Exercise: Starting from the top of the entries below and ending with the line containing "A Helm chart repository is", restate every line word for word, pictures omitted.

- Opening Delimiter -

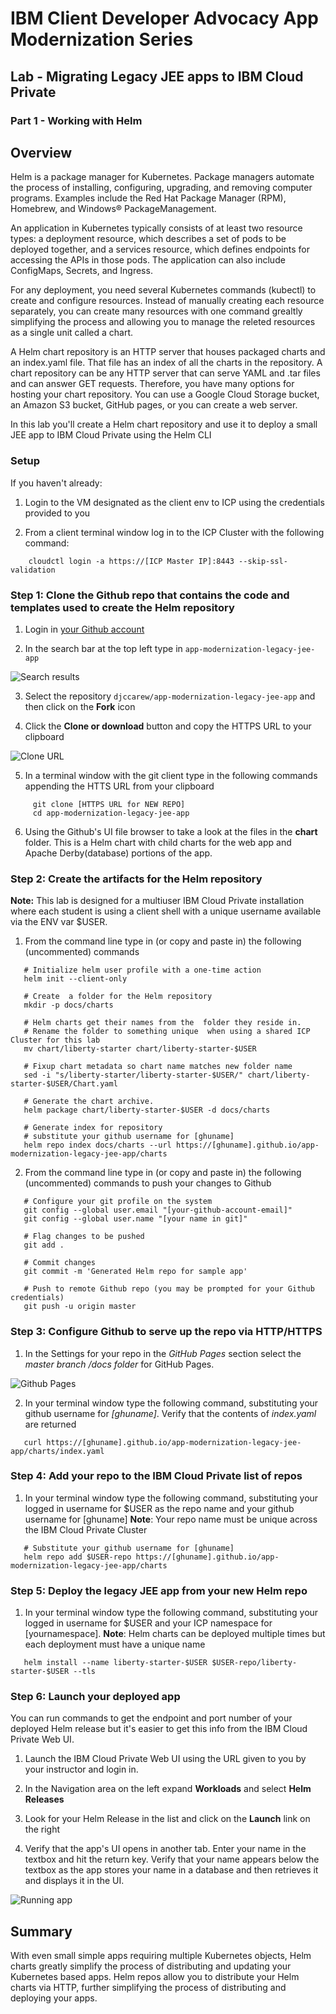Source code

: # IBM Client Developer Advocacy App Modernization Series

## Lab - Migrating Legacy JEE apps to IBM Cloud Private

### Part 1 - Working with Helm

## Overview

Helm is a package manager for Kubernetes. Package managers automate the process of installing, configuring, upgrading, and removing computer programs. Examples include the Red Hat Package Manager (RPM), Homebrew, and Windows® PackageManagement.

An application in Kubernetes typically consists of at least two resource types: a deployment resource, which describes a set of pods to be deployed together, and a services resource, which defines endpoints for accessing the APIs in those pods. The application can also include ConfigMaps, Secrets, and Ingress.

For any deployment, you need several Kubernetes commands (kubectl) to create and configure resources. Instead of manually creating each resource separately, you can create many resources with one command grealtly simplifying the process and allowing you to manage the releted resources as a single unit called a chart.

A Helm chart repository is an HTTP server that houses packaged charts and an index.yaml file. That file has an index of all the charts in the repository. A chart repository can be any HTTP server that can serve YAML and .tar files and can answer GET requests. Therefore, you have many options for hosting your chart repository. You can use a Google Cloud Storage bucket, an Amazon S3 bucket, GitHub pages, or you can create a web server.

In this lab you'll create a Helm chart repository and use it to deploy a small  JEE app to IBM Cloud Private using the Helm CLI

### Setup

If you haven't already:

1. Login to the VM designated as the client env to ICP using the credentials  provided  to you

2. From a  client  terminal window log in to the ICP Cluster with the following command:
```
    cloudctl login -a https://[ICP Master IP]:8443 --skip-ssl-validation
```

### Step 1: Clone the Github repo that contains the code and templates  used to create the Helm repository

1. Login in [your Github account](https://github.com)

2. In the search bar at the top left type in `app-modernization-legacy-jee-app`

![Search results](images/ss1.png)

3. Select the repository `djccarew/app-modernization-legacy-jee-app` and then click on the **Fork** icon

4. Click the **Clone or download** button and copy the HTTPS URL to your clipboard

![Clone URL](images/ss3.png)

5. In a terminal window with the git client type in the following commands  appending the HTTS URL from your clipboard

```
     git clone [HTTPS URL for NEW REPO]
     cd app-modernization-legacy-jee-app

```
6. Using the Github's UI  file browser to  take a look at the files in the **chart** folder. This is a Helm chart with child charts for the web app and Apache Derby(database)  portions of the app.

### Step 2: Create the artifacts for the Helm repository

**Note:** This lab is designed for a multiuser IBM Cloud Private installation where each student is using a client shell with a unique username available via the ENV var $USER.

1. From the command line type in (or copy and paste in) the following (uncommented) commands
```
   # Initialize helm user profile with a one-time action
   helm init --client-only
   
   # Create  a folder for the Helm repository
   mkdir -p docs/charts

   # Helm charts get their names from the  folder they reside in.
   # Rename the folder to something unique  when using a shared ICP Cluster for this lab
   mv chart/liberty-starter chart/liberty-starter-$USER

   # Fixup chart metadata so chart name matches new folder name
   sed -i "s/liberty-starter/liberty-starter-$USER/" chart/liberty-starter-$USER/Chart.yaml

   # Generate the chart archive.
   helm package chart/liberty-starter-$USER -d docs/charts

   # Generate index for repository
   # substitute your github username for [ghuname]
   helm repo index docs/charts --url https://[ghuname].github.io/app-modernization-legacy-jee-app/charts

```

2. From the command line type in (or copy and paste in) the following (uncommented) commands to push your changes to Github
```
   # Configure your git profile on the system
   git config --global user.email "[your-github-account-email]"
   git config --global user.name "[your name in git]"
   
   # Flag changes to be pushed
   git add .

   # Commit changes
   git commit -m 'Generated Helm repo for sample app'

   # Push to remote Github repo (you may be prompted for your Github credentials)
   git push -u origin master
```

### Step 3: Configure Github to serve up the repo via HTTP/HTTPS

1. In the Settings for your repo in the *GitHub Pages* section select the *master branch /docs folder* for GitHub Pages.

![Github Pages](images/ss2.png)

2. In your terminal window type the following command, substituting your github username for *[ghuname]*. Verify that the contents of *index.yaml* are returned
```
   curl https://[ghuname].github.io/app-modernization-legacy-jee-app/charts/index.yaml
```

### Step 4: Add your repo to the IBM Cloud Private list of repos

1. In your terminal window type the following command, substituting your logged in  username for $USER as the repo name  and your github username for [ghuname]  **Note**: Your repo name must be unique across the IBM Cloud Private  Cluster
```
   # Substitute your github username for [ghuname]
   helm repo add $USER-repo https://[ghuname].github.io/app-modernization-legacy-jee-app/charts
```

### Step 5: Deploy the legacy JEE app from your new Helm repo

1. In your terminal window type the following command, substituting your logged in  username for $USER and your ICP namespace for [yournamespace].  **Note**: Helm charts can be deployed multiple  times but each deployment must have a unique name
```
   helm install --name liberty-starter-$USER $USER-repo/liberty-starter-$USER --tls
```

### Step 6: Launch your deployed app

You can run commands to get the endpoint and port number of your deployed Helm release but it's easier to get this info from the  IBM Cloud Private Web UI.

1. Launch the IBM Cloud Private Web UI using the URL given to you by your instructor and login in.

2. In the Navigation area on the left expand **Workloads** and select **Helm Releases**

3. Look for your Helm Release in the list and click on the **Launch** link on the right

4. Verify that the app's UI opens in another tab. Enter your name in the textbox and hit the return key. Verify that your name appears below the textbox as the app stores your name in a  database and then retrieves it and displays it in the UI.

![Running app](images/ss4.png)

## Summary

With even small simple apps requiring multiple Kubernetes objects,  Helm charts greatly simplify the process of distributing and updating your Kubernetes based apps. Helm repos allow you to distribute your Helm charts via HTTP, further simplifying the process of distributing and deploying your apps.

- Closing Delimiter -

Worked solution:
Source code

: # IBM Client Developer Advocacy App Modernization Series

## Lab - Migrating Legacy JEE apps to IBM Cloud Private

### Part 1 - Working with Helm

## Overview

Helm is a package manager for Kubernetes. Package managers automate the process of installing, configuring, upgrading, and removing computer programs. Examples include the Red Hat Package Manager (RPM), Homebrew, and Windows® PackageManagement.

An application in Kubernetes typically consists of at least two resource types: a deployment resource, which describes a set of pods to be deployed together, and a services resource, which defines endpoints for accessing the APIs in those pods. The application can also include ConfigMaps, Secrets, and Ingress.

For any deployment, you need several Kubernetes commands (kubectl) to create and configure resources. Instead of manually creating each resource separately, you can create many resources with one command grealtly simplifying the process and allowing you to manage the releted resources as a single unit called a chart.

A Helm chart repository is an HTTP server that houses packaged charts and an index.yaml file. That file has an index of all the charts in the repository. A chart repository can be any HTTP server that can serve YAML and .tar files and can answer GET requests. Therefore, you have many options for hosting your chart repository. You can use a Google Cloud Storage bucket, an Amazon S3 bucket, GitHub pages, or you can create a web server.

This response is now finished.